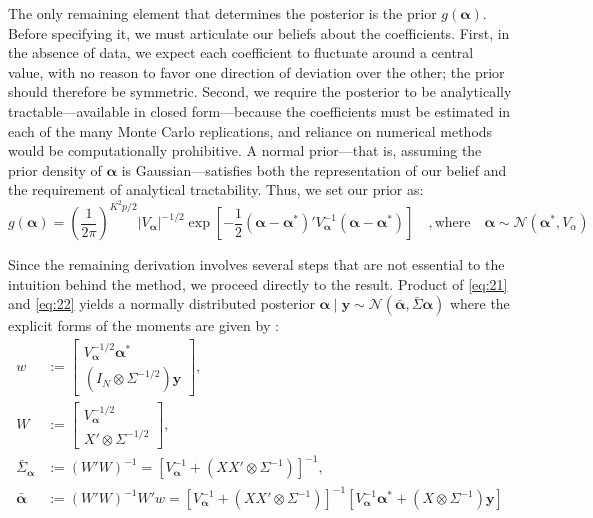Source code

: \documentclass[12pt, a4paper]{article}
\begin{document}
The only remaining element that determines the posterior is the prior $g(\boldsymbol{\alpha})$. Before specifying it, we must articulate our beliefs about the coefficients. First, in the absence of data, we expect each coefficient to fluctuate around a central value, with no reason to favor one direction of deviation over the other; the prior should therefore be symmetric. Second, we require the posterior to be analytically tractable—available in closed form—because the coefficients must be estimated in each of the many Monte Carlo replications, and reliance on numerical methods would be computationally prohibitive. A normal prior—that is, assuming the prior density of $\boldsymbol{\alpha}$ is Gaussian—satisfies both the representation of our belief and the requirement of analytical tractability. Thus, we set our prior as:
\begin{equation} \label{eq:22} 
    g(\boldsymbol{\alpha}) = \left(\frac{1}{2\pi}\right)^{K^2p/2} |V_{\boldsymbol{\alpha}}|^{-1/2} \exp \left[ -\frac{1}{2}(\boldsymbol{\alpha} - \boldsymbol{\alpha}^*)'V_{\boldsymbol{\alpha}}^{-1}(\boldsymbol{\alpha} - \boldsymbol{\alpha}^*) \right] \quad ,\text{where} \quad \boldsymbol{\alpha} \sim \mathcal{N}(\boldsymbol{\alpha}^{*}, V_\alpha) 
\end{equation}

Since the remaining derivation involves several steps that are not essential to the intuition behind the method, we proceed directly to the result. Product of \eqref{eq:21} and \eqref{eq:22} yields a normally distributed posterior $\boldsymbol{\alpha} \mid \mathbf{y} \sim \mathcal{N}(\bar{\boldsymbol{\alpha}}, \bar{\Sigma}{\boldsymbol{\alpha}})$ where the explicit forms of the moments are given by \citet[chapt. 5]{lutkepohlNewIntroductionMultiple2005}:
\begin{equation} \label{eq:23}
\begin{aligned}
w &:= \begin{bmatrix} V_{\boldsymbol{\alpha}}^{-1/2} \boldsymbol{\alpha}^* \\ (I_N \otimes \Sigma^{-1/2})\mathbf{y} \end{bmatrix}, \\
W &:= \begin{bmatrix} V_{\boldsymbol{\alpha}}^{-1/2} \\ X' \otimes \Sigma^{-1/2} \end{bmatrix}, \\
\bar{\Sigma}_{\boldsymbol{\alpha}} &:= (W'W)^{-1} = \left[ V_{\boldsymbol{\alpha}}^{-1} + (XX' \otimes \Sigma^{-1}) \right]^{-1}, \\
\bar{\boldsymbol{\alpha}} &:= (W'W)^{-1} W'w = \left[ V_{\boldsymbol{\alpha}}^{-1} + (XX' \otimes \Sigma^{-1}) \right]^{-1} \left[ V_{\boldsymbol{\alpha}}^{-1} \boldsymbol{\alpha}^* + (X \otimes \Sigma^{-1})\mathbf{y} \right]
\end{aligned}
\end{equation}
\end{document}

= = = = =

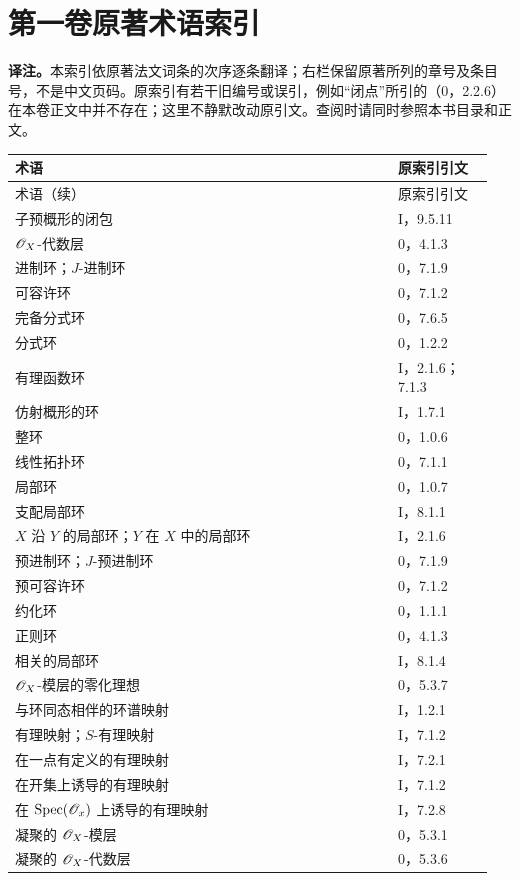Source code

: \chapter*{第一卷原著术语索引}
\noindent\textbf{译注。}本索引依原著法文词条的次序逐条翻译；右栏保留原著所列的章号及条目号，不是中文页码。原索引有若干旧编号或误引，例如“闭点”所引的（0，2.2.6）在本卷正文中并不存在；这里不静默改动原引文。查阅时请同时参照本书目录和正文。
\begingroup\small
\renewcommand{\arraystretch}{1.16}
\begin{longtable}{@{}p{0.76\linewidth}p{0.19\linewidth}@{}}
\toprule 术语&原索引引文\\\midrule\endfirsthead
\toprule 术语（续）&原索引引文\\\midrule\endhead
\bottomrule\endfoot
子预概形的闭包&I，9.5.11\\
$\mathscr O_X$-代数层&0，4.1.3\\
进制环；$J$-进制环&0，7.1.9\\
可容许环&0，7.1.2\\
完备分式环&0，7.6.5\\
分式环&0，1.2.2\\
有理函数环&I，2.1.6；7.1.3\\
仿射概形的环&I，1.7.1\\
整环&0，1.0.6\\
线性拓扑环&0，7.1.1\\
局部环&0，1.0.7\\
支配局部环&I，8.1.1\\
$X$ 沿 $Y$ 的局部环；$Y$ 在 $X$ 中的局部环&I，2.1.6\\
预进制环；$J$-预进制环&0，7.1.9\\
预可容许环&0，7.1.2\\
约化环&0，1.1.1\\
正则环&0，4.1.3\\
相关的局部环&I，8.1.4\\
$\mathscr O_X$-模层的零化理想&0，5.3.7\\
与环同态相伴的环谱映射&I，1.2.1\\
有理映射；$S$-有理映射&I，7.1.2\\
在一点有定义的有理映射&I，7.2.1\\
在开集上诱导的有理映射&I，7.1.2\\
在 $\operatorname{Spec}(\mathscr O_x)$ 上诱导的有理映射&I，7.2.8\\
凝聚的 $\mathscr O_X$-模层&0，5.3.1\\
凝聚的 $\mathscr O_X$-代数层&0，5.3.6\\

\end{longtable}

= = = = =

**ABOUT THIS TASK**
What lines above contain "bmatrix"? Copy them out.

**ANSWER SPACE**
w &:= \begin{bmatrix} V_{\boldsymbol{\alpha}}^{-1/2} \boldsymbol{\alpha}^* \\ (I_N \otimes \Sigma^{-1/2})\mathbf{y} \end{bmatrix}, \\
W &:= \begin{bmatrix} V_{\boldsymbol{\alpha}}^{-1/2} \\ X' \otimes \Sigma^{-1/2} \end{bmatrix}, \\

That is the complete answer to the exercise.